> **Task to complete**
The result should be an exact copy of the entries below, free of pictures.

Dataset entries
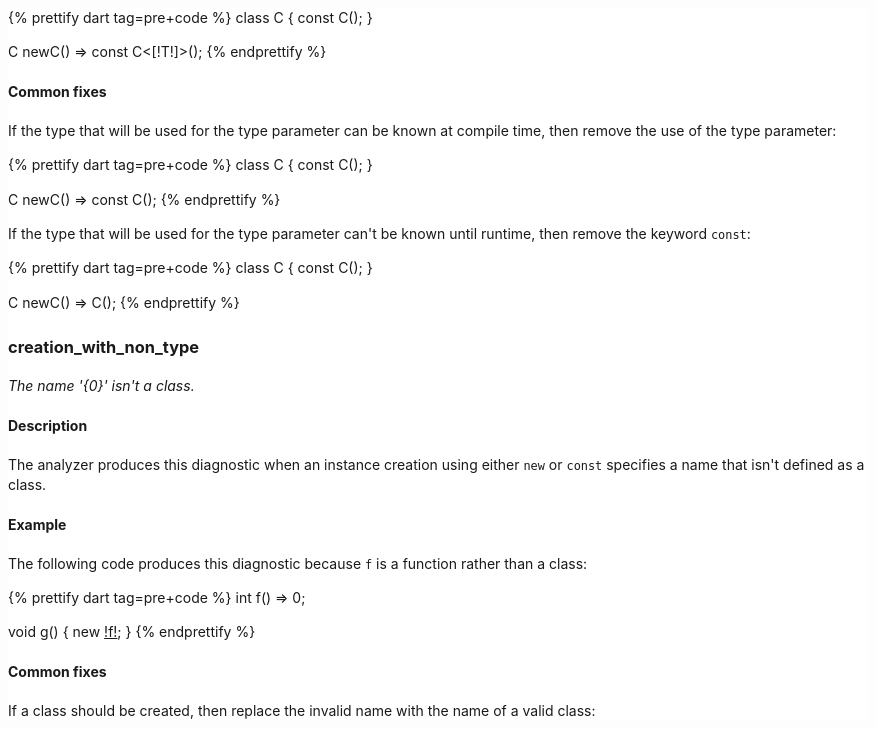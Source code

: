 {% prettify dart tag=pre+code %}
class C<T> {
  const C();
}

C<T> newC<T>() => const C<[!T!]>();
{% endprettify %}

#### Common fixes

If the type that will be used for the type parameter can be known at
compile time, then remove the use of the type parameter:

{% prettify dart tag=pre+code %}
class C<T> {
  const C();
}

C<int> newC() => const C<int>();
{% endprettify %}

If the type that will be used for the type parameter can't be known until
runtime, then remove the keyword `const`:

{% prettify dart tag=pre+code %}
class C<T> {
  const C();
}

C<T> newC<T>() => C<T>();
{% endprettify %}

### creation_with_non_type

_The name '{0}' isn't a class._

#### Description

The analyzer produces this diagnostic when an instance creation using
either `new` or `const` specifies a name that isn't defined as a class.

#### Example

The following code produces this diagnostic because `f` is a function
rather than a class:

{% prettify dart tag=pre+code %}
int f() => 0;

void g() {
  new [!f!]();
}
{% endprettify %}

#### Common fixes

If a class should be created, then replace the invalid name with the name
of a valid class:


[constant context]: #constant-context
[definite assignment]: #definite-assignment
[mixin application]: #mixin-application
[override inference]: #override-inference
[potentially non-nullable]: #potentially-non-nullable
[definiteAssignmentSpec]: https://github.com/dart-lang/language/blob/master/resources/type-system/flow-analysis.md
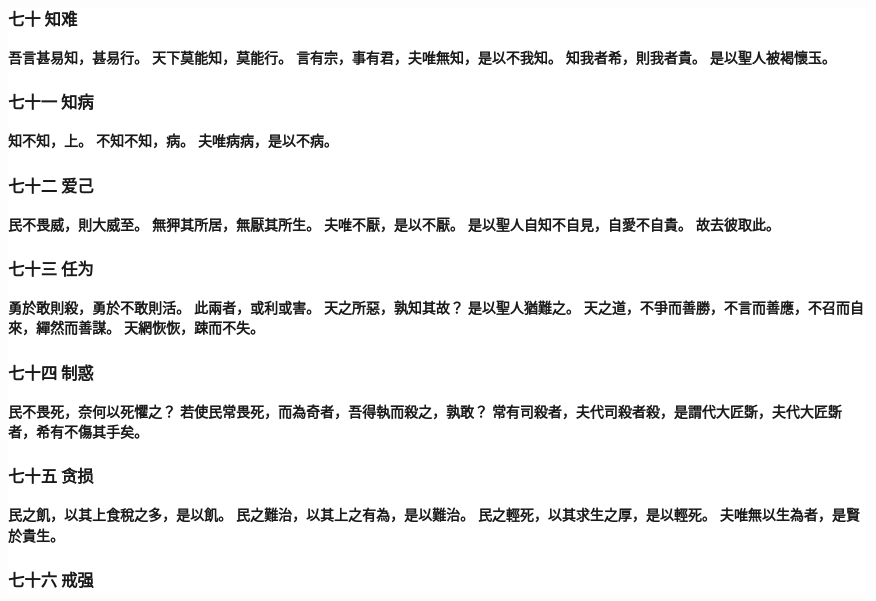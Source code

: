 
### 七十 知难
**吾言甚易知，甚易行。**
**天下莫能知，莫能行。**
**言有宗，事有君，夫唯無知，是以不我知。**
**知我者希，則我者貴。**
**是以聖人被褐懷玉。**



### 七十一 知病

**知不知，上。**
**不知不知，病。**
**夫唯病病，是以不病。**



### 七十二 爱己

**民不畏威，則大威至。**
**無狎其所居，無厭其所生。**
**夫唯不厭，是以不厭。**
**是以聖人自知不自見，自愛不自貴。**
**故去彼取此。**



### 七十三 任为

**勇於敢則殺，勇於不敢則活。**
**此兩者，或利或害。**
**天之所惡，孰知其故？**
**是以聖人猶難之。**
**天之道，不爭而善勝，不言而善應，不召而自來，繟然而善謀。**
**天網恢恢，踈而不失。**



### 七十四 制惑

**民不畏死，奈何以死懼之？**
**若使民常畏死，而為奇者，吾得執而殺之，孰敢？**
**常有司殺者，夫代司殺者殺，是謂代大匠斲，夫代大匠斲者，希有不傷其手矣。**



### 七十五 贪损

**民之飢，以其上食稅之多，是以飢。**
**民之難治，以其上之有為，是以難治。**
**民之輕死，以其求生之厚，是以輕死。**
**夫唯無以生為者，是賢於貴生。**



### 七十六 戒强
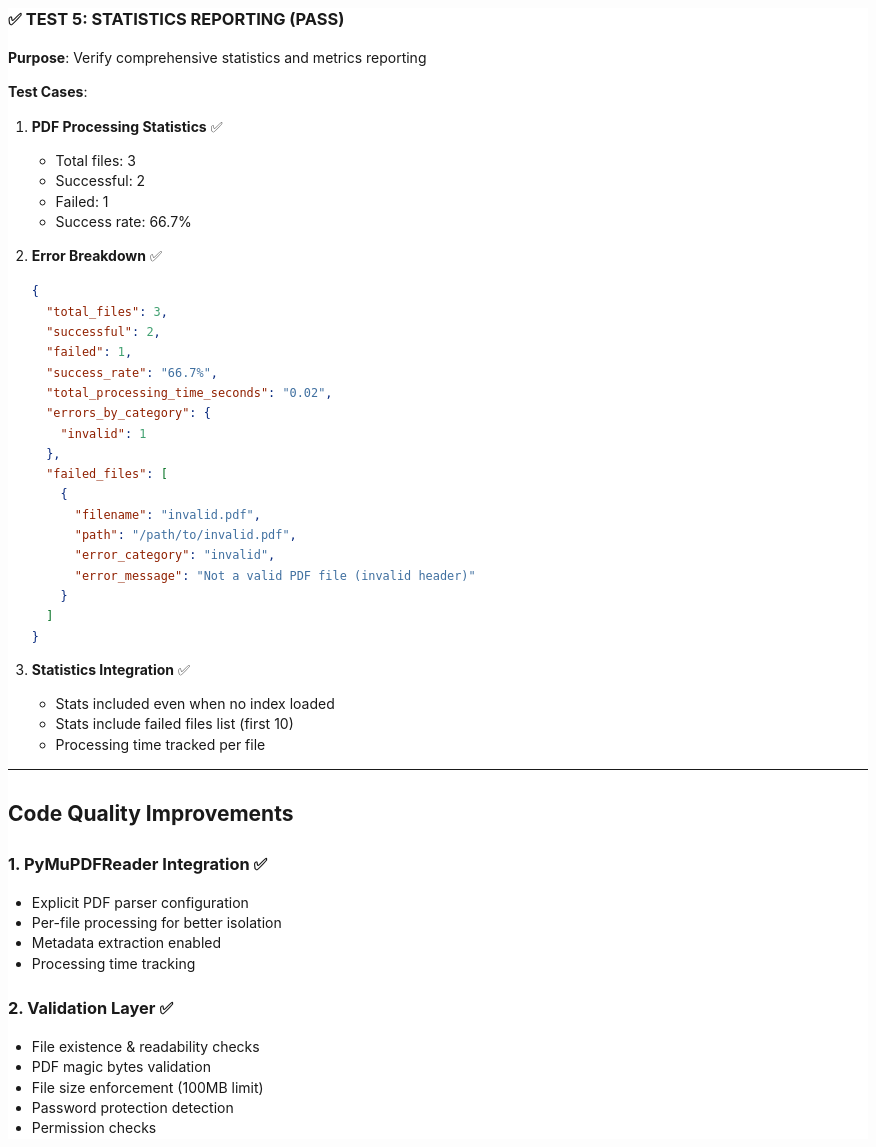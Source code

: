 
### ✅ TEST 5: STATISTICS REPORTING (PASS)
**Purpose**: Verify comprehensive statistics and metrics reporting

**Test Cases**:
1. **PDF Processing Statistics** ✅
   - Total files: 3
   - Successful: 2
   - Failed: 1
   - Success rate: 66.7%

2. **Error Breakdown** ✅
   ```json
   {
     "total_files": 3,
     "successful": 2,
     "failed": 1,
     "success_rate": "66.7%",
     "total_processing_time_seconds": "0.02",
     "errors_by_category": {
       "invalid": 1
     },
     "failed_files": [
       {
         "filename": "invalid.pdf",
         "path": "/path/to/invalid.pdf",
         "error_category": "invalid",
         "error_message": "Not a valid PDF file (invalid header)"
       }
     ]
   }
   ```

3. **Statistics Integration** ✅
   - Stats included even when no index loaded
   - Stats include failed files list (first 10)
   - Processing time tracked per file

---

## Code Quality Improvements

### 1. **PyMuPDFReader Integration** ✅
- Explicit PDF parser configuration
- Per-file processing for better isolation
- Metadata extraction enabled
- Processing time tracking

### 2. **Validation Layer** ✅
- File existence & readability checks
- PDF magic bytes validation
- File size enforcement (100MB limit)
- Password protection detection
- Permission checks
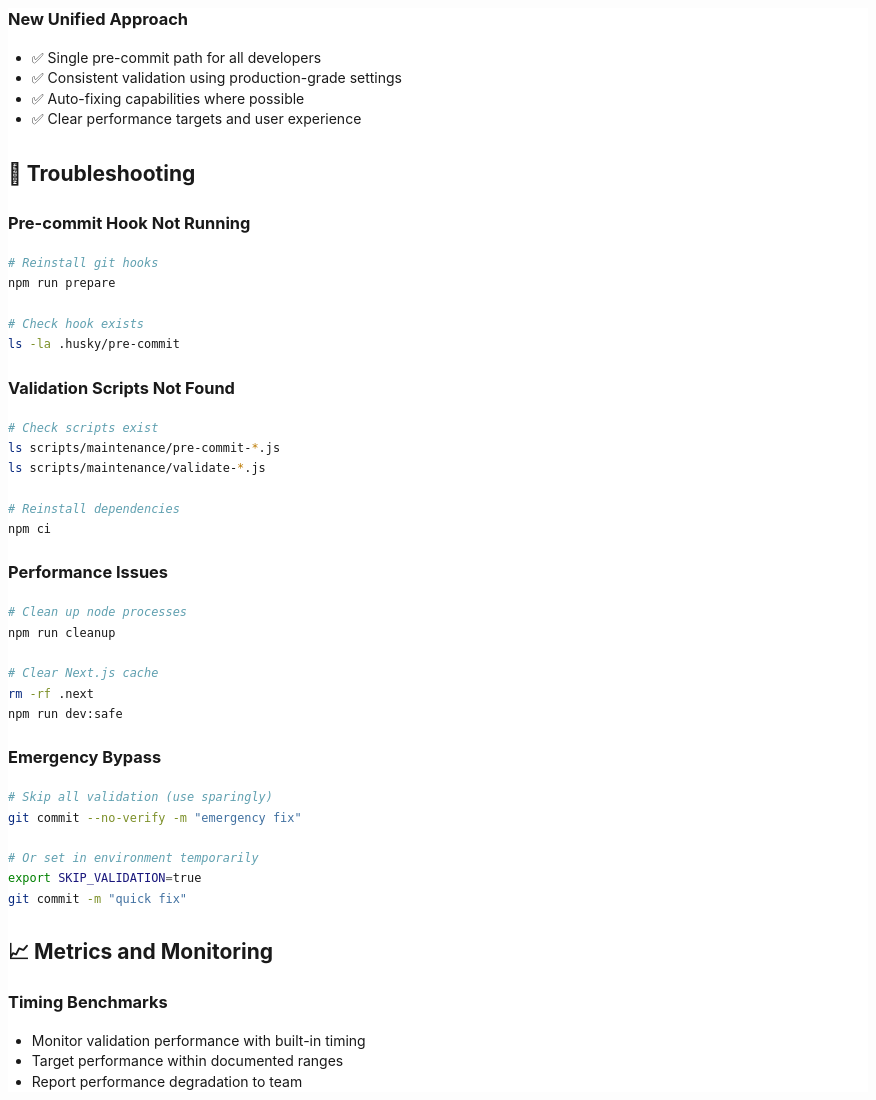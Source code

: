### New Unified Approach
- ✅ Single pre-commit path for all developers
- ✅ Consistent validation using production-grade settings
- ✅ Auto-fixing capabilities where possible
- ✅ Clear performance targets and user experience

## 🐛 Troubleshooting

### Pre-commit Hook Not Running
```bash
# Reinstall git hooks
npm run prepare

# Check hook exists
ls -la .husky/pre-commit
```

### Validation Scripts Not Found
```bash
# Check scripts exist
ls scripts/maintenance/pre-commit-*.js
ls scripts/maintenance/validate-*.js

# Reinstall dependencies
npm ci
```

### Performance Issues
```bash
# Clean up node processes
npm run cleanup

# Clear Next.js cache
rm -rf .next
npm run dev:safe
```

### Emergency Bypass
```bash
# Skip all validation (use sparingly)
git commit --no-verify -m "emergency fix"

# Or set in environment temporarily
export SKIP_VALIDATION=true
git commit -m "quick fix"
```

## 📈 Metrics and Monitoring

### Timing Benchmarks
- Monitor validation performance with built-in timing
- Target performance within documented ranges
- Report performance degradation to team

> **Solution to the problem**
Source code

: {% prettify dart tag=pre+code %}
class C<T> {
  const C();
}

C<T> newC<T>() => const C<[!T!]>();
{% endprettify %}

#### Common fixes

If the type that will be used for the type parameter can be known at
compile time, then remove the use of the type parameter:

{% prettify dart tag=pre+code %}
class C<T> {
  const C();
}

C<int> newC() => const C<int>();
{% endprettify %}

If the type that will be used for the type parameter can't be known until
runtime, then remove the keyword `const`:

{% prettify dart tag=pre+code %}
class C<T> {
  const C();
}

C<T> newC<T>() => C<T>();
{% endprettify %}

### creation_with_non_type

_The name '{0}' isn't a class._

#### Description

The analyzer produces this diagnostic when an instance creation using
either `new` or `const` specifies a name that isn't defined as a class.

#### Example

The following code produces this diagnostic because `f` is a function
rather than a class:

{% prettify dart tag=pre+code %}
int f() => 0;

void g() {
  new [!f!]();
}
{% endprettify %}

#### Common fixes

If a class should be created, then replace the invalid name with the name
of a valid class:


[constant context]: #constant-context
[definite assignment]: #definite-assignment
[mixin application]: #mixin-application
[override inference]: #override-inference
[potentially non-nullable]: #potentially-non-nullable
[definiteAssignmentSpec]: https://github.com/dart-lang/language/blob/master/resources/type-system/flow-analysis.md
Source code

: 
### 七十 知难
**吾言甚易知，甚易行。**
**天下莫能知，莫能行。**
**言有宗，事有君，夫唯無知，是以不我知。**
**知我者希，則我者貴。**
**是以聖人被褐懷玉。**



### 七十一 知病

**知不知，上。**
**不知不知，病。**
**夫唯病病，是以不病。**



### 七十二 爱己

**民不畏威，則大威至。**
**無狎其所居，無厭其所生。**
**夫唯不厭，是以不厭。**
**是以聖人自知不自見，自愛不自貴。**
**故去彼取此。**



### 七十三 任为

**勇於敢則殺，勇於不敢則活。**
**此兩者，或利或害。**
**天之所惡，孰知其故？**
**是以聖人猶難之。**
**天之道，不爭而善勝，不言而善應，不召而自來，繟然而善謀。**
**天網恢恢，踈而不失。**



### 七十四 制惑

**民不畏死，奈何以死懼之？**
**若使民常畏死，而為奇者，吾得執而殺之，孰敢？**
**常有司殺者，夫代司殺者殺，是謂代大匠斲，夫代大匠斲者，希有不傷其手矣。**



### 七十五 贪损

**民之飢，以其上食稅之多，是以飢。**
**民之難治，以其上之有為，是以難治。**
**民之輕死，以其求生之厚，是以輕死。**
**夫唯無以生為者，是賢於貴生。**



### 七十六 戒强
Source code

: 
### ✅ TEST 5: STATISTICS REPORTING (PASS)
**Purpose**: Verify comprehensive statistics and metrics reporting

**Test Cases**:
1. **PDF Processing Statistics** ✅
   - Total files: 3
   - Successful: 2
   - Failed: 1
   - Success rate: 66.7%

2. **Error Breakdown** ✅
   ```json
   {
     "total_files": 3,
     "successful": 2,
     "failed": 1,
     "success_rate": "66.7%",
     "total_processing_time_seconds": "0.02",
     "errors_by_category": {
       "invalid": 1
     },
     "failed_files": [
       {
         "filename": "invalid.pdf",
         "path": "/path/to/invalid.pdf",
         "error_category": "invalid",
         "error_message": "Not a valid PDF file (invalid header)"
       }
     ]
   }
   ```

3. **Statistics Integration** ✅
   - Stats included even when no index loaded
   - Stats include failed files list (first 10)
   - Processing time tracked per file

---

## Code Quality Improvements

### 1. **PyMuPDFReader Integration** ✅
- Explicit PDF parser configuration
- Per-file processing for better isolation
- Metadata extraction enabled
- Processing time tracking

### 2. **Validation Layer** ✅
- File existence & readability checks
- PDF magic bytes validation
- File size enforcement (100MB limit)
- Password protection detection
- Permission checks
Source code

:### New Unified Approach
- ✅ Single pre-commit path for all developers
- ✅ Consistent validation using production-grade settings
- ✅ Auto-fixing capabilities where possible
- ✅ Clear performance targets and user experience

## 🐛 Troubleshooting

### Pre-commit Hook Not Running
```bash
# Reinstall git hooks
npm run prepare

# Check hook exists
ls -la .husky/pre-commit
```

### Validation Scripts Not Found
```bash
# Check scripts exist
ls scripts/maintenance/pre-commit-*.js
ls scripts/maintenance/validate-*.js

# Reinstall dependencies
npm ci
```

### Performance Issues
```bash
# Clean up node processes
npm run cleanup

# Clear Next.js cache
rm -rf .next
npm run dev:safe
```

### Emergency Bypass
```bash
# Skip all validation (use sparingly)
git commit --no-verify -m "emergency fix"

# Or set in environment temporarily
export SKIP_VALIDATION=true
git commit -m "quick fix"
```

## 📈 Metrics and Monitoring

### Timing Benchmarks
- Monitor validation performance with built-in timing
- Target performance within documented ranges
- Report performance degradation to team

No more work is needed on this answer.